> **Work request**: Answer with a number only: how many lines of the data contain "costs"?

Data items
╭──

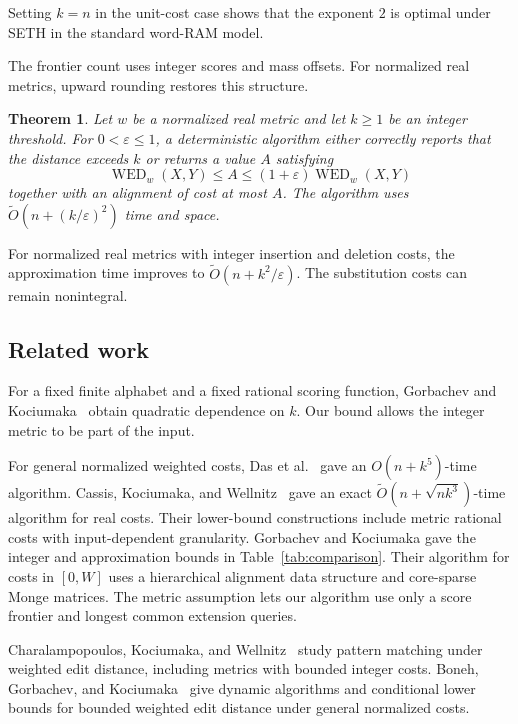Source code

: \documentclass[11pt]{article}
\newtheorem{theorem}{Theorem}[section]
\theoremstyle{remark}
\newcommand{\WED}{\operatorname{WED}}
\newcommand{\eps}{\varepsilon}
\newcommand{\softO}{\widetilde O}
\begin{document}
Setting $k=n$ in the unit-cost case shows that the exponent $2$ is
optimal under SETH in the standard word-RAM model.

The frontier count uses integer scores and mass offsets. For normalized
real metrics, upward rounding restores this structure.

\begin{theorem}\label{thm:approximation}
Let $w$ be a normalized real metric and let $k\ge1$ be an integer
threshold. For $0<\eps\le1$, a deterministic algorithm either correctly
reports that the distance exceeds $k$ or returns a value $A$ satisfying
\[
 \WED_w(X,Y)\le A\le(1+\eps)\WED_w(X,Y)
\]
together with an alignment of cost at most $A$.
The algorithm uses $\softO(n+(k/\eps)^2)$ time and space.
\end{theorem}

For normalized real metrics with integer insertion and deletion costs, the
approximation time improves to $\softO(n+k^2/\eps)$.
The substitution costs can remain nonintegral.

\subsection{Related work}\label{sec:related}

For a fixed finite
alphabet and a fixed rational scoring function, Gorbachev and
Kociumaka~\cite{GK25} obtain quadratic dependence on $k$.
Our bound allows the integer metric to be part of the input.

For general normalized weighted costs, Das et al.~\cite{DGHKS23}
gave an $O(n+k^5)$-time algorithm. Cassis, Kociumaka, and
Wellnitz~\cite{CKW23} gave an exact
$\softO(n+\sqrt{nk^3})$-time algorithm for real costs. Their
lower-bound constructions include metric rational costs with
input-dependent granularity. Gorbachev and Kociumaka
gave the integer and approximation bounds in
Table~\ref{tab:comparison}.
Their algorithm for costs in $[0,W]$ uses a hierarchical alignment
data structure and core-sparse Monge matrices. The metric assumption
lets our algorithm use only a score frontier and longest common
extension queries.

Charalampopoulos, Kociumaka, and Wellnitz~\cite{CKW25} study pattern
matching under weighted edit distance, including metrics with bounded
integer costs. Boneh, Gorbachev, and Kociumaka~\cite{BGK25} give dynamic
algorithms and conditional lower bounds for bounded weighted edit
distance under general normalized costs.
\end{document}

╰──

> **Result of the task**: 8